## ENTRIES SUPPLIED

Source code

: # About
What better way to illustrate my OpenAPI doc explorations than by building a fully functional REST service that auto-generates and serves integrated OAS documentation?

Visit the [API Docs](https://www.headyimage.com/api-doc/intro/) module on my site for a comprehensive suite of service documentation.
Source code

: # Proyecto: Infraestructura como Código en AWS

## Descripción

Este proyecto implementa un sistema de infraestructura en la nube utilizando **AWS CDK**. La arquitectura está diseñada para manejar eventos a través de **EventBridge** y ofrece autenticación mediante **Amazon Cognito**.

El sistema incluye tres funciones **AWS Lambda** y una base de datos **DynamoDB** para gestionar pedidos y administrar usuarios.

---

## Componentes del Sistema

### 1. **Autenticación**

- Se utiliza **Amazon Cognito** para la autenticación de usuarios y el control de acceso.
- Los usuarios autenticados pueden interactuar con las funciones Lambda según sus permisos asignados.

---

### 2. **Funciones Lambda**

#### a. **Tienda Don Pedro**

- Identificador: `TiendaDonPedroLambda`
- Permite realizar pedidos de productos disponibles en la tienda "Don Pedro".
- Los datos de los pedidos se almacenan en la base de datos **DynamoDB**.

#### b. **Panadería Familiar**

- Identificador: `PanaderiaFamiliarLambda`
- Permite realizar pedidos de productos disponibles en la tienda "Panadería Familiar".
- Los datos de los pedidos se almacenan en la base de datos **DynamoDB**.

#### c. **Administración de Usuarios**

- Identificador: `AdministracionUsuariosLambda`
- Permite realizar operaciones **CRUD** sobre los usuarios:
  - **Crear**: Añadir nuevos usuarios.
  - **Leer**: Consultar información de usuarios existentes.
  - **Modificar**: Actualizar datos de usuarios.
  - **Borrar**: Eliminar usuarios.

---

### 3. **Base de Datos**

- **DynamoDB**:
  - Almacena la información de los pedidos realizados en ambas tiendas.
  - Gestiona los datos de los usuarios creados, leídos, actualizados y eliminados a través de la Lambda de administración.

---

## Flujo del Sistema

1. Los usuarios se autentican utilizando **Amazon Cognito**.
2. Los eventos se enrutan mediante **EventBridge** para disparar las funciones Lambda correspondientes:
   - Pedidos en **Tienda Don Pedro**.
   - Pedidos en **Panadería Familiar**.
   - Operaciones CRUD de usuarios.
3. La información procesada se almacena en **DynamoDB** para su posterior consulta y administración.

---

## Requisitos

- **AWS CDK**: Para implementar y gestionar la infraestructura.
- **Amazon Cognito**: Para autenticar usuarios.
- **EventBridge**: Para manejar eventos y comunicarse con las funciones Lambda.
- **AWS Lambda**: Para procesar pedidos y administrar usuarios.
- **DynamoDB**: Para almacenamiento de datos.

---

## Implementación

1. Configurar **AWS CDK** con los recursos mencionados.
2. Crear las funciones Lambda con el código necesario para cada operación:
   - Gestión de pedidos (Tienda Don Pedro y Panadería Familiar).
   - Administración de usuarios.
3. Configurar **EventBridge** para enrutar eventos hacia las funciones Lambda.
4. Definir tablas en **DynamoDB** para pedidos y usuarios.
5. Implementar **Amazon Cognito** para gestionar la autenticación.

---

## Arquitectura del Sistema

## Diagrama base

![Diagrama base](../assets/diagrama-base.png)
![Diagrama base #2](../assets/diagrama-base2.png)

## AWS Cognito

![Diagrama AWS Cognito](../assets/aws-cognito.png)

## YOUR OBJECTIVE
Please make an exact copy of every record, leaving nothing out.

## THE COMPLETED TASK
Source code

: # About
What better way to illustrate my OpenAPI doc explorations than by building a fully functional REST service that auto-generates and serves integrated OAS documentation?

Visit the [API Docs](https://www.headyimage.com/api-doc/intro/) module on my site for a comprehensive suite of service documentation.
Source code

: # Proyecto: Infraestructura como Código en AWS

## Descripción

Este proyecto implementa un sistema de infraestructura en la nube utilizando **AWS CDK**. La arquitectura está diseñada para manejar eventos a través de **EventBridge** y ofrece autenticación mediante **Amazon Cognito**.

El sistema incluye tres funciones **AWS Lambda** y una base de datos **DynamoDB** para gestionar pedidos y administrar usuarios.

---

## Componentes del Sistema

### 1. **Autenticación**

- Se utiliza **Amazon Cognito** para la autenticación de usuarios y el control de acceso.
- Los usuarios autenticados pueden interactuar con las funciones Lambda según sus permisos asignados.

---

### 2. **Funciones Lambda**

#### a. **Tienda Don Pedro**

- Identificador: `TiendaDonPedroLambda`
- Permite realizar pedidos de productos disponibles en la tienda "Don Pedro".
- Los datos de los pedidos se almacenan en la base de datos **DynamoDB**.

#### b. **Panadería Familiar**

- Identificador: `PanaderiaFamiliarLambda`
- Permite realizar pedidos de productos disponibles en la tienda "Panadería Familiar".
- Los datos de los pedidos se almacenan en la base de datos **DynamoDB**.

#### c. **Administración de Usuarios**

- Identificador: `AdministracionUsuariosLambda`
- Permite realizar operaciones **CRUD** sobre los usuarios:
  - **Crear**: Añadir nuevos usuarios.
  - **Leer**: Consultar información de usuarios existentes.
  - **Modificar**: Actualizar datos de usuarios.
  - **Borrar**: Eliminar usuarios.

---

### 3. **Base de Datos**

- **DynamoDB**:
  - Almacena la información de los pedidos realizados en ambas tiendas.
  - Gestiona los datos de los usuarios creados, leídos, actualizados y eliminados a través de la Lambda de administración.

---

## Flujo del Sistema

1. Los usuarios se autentican utilizando **Amazon Cognito**.
2. Los eventos se enrutan mediante **EventBridge** para disparar las funciones Lambda correspondientes:
   - Pedidos en **Tienda Don Pedro**.
   - Pedidos en **Panadería Familiar**.
   - Operaciones CRUD de usuarios.
3. La información procesada se almacena en **DynamoDB** para su posterior consulta y administración.

---

## Requisitos

- **AWS CDK**: Para implementar y gestionar la infraestructura.
- **Amazon Cognito**: Para autenticar usuarios.
- **EventBridge**: Para manejar eventos y comunicarse con las funciones Lambda.
- **AWS Lambda**: Para procesar pedidos y administrar usuarios.
- **DynamoDB**: Para almacenamiento de datos.

---

## Implementación

1. Configurar **AWS CDK** con los recursos mencionados.
2. Crear las funciones Lambda con el código necesario para cada operación:
   - Gestión de pedidos (Tienda Don Pedro y Panadería Familiar).
   - Administración de usuarios.
3. Configurar **EventBridge** para enrutar eventos hacia las funciones Lambda.
4. Definir tablas en **DynamoDB** para pedidos y usuarios.
5. Implementar **Amazon Cognito** para gestionar la autenticación.

---

## Arquitectura del Sistema

## Diagrama base

![Diagrama base](../assets/diagrama-base.png)
![Diagrama base #2](../assets/diagrama-base2.png)

## AWS Cognito

![Diagrama AWS Cognito](../assets/aws-cognito.png)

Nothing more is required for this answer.